### TASK DIRECTIONS
Below this line is a set of entries; quote exactly the lines from the line that contains "causing dropped updates" to the line that contains "causing dropped render", both lines included.

======== DATA EXTRACTS

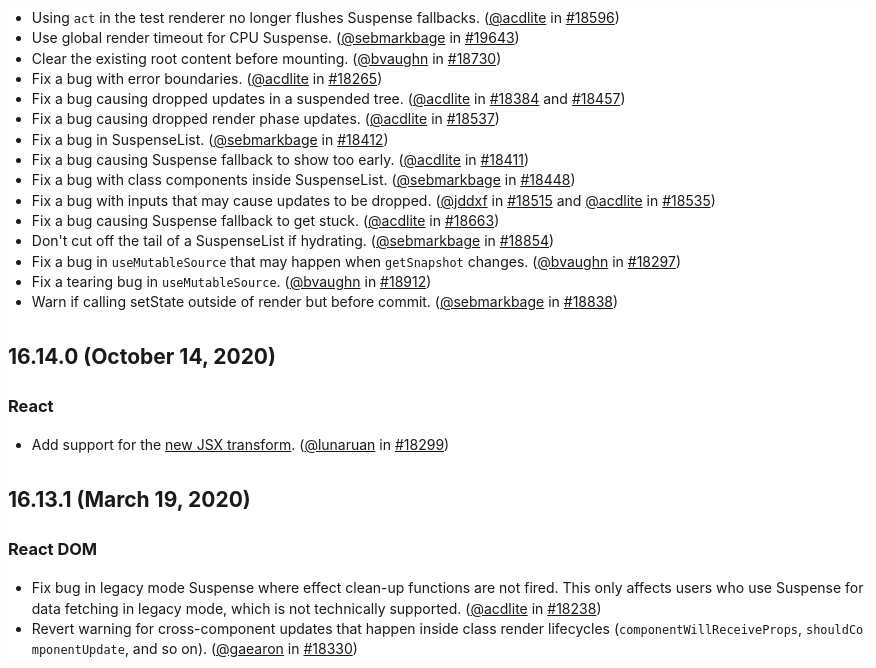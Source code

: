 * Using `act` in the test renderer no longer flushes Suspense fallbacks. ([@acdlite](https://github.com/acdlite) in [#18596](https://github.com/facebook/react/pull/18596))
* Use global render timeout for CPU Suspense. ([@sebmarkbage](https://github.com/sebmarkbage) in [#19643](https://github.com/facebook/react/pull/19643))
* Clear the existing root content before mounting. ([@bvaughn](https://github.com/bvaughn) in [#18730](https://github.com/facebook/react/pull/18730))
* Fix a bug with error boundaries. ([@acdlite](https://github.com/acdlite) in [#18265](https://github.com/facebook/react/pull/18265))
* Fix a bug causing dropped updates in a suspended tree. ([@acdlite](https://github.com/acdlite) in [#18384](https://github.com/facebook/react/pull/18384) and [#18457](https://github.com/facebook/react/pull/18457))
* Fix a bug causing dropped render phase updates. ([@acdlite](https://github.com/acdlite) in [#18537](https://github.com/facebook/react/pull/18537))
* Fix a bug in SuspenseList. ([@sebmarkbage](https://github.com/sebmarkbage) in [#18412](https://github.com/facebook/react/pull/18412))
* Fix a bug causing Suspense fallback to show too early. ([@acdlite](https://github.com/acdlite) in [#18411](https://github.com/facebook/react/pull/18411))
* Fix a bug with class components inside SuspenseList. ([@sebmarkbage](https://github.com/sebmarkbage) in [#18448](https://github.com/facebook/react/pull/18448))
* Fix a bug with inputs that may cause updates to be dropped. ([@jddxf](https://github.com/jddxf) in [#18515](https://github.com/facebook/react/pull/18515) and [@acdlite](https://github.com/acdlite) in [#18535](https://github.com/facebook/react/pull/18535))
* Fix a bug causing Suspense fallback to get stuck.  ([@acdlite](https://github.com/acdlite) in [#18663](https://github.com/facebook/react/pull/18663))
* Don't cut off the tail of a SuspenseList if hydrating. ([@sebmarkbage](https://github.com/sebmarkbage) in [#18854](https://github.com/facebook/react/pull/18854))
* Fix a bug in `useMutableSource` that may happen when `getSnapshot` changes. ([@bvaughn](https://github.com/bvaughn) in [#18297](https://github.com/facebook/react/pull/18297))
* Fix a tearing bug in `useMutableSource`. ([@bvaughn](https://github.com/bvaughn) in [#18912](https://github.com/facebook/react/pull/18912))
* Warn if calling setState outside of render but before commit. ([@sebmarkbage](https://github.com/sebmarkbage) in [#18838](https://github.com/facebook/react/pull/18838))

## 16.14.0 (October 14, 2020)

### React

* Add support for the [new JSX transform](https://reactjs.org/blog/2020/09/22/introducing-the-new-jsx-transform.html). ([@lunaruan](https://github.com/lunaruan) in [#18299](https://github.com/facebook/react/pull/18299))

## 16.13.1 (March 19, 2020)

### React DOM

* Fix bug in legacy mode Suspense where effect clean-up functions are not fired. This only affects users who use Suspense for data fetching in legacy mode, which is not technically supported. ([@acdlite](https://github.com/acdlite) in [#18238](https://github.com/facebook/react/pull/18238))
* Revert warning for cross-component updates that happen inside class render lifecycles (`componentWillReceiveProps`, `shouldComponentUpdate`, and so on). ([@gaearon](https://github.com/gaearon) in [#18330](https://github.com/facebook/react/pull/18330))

================

### OUTPUT BELOW
* Fix a bug causing dropped updates in a suspended tree. ([@acdlite](https://github.com/acdlite) in [#18384](https://github.com/facebook/react/pull/18384) and [#18457](https://github.com/facebook/react/pull/18457))
* Fix a bug causing dropped render phase updates. ([@acdlite](https://github.com/acdlite) in [#18537](https://github.com/facebook/react/pull/18537))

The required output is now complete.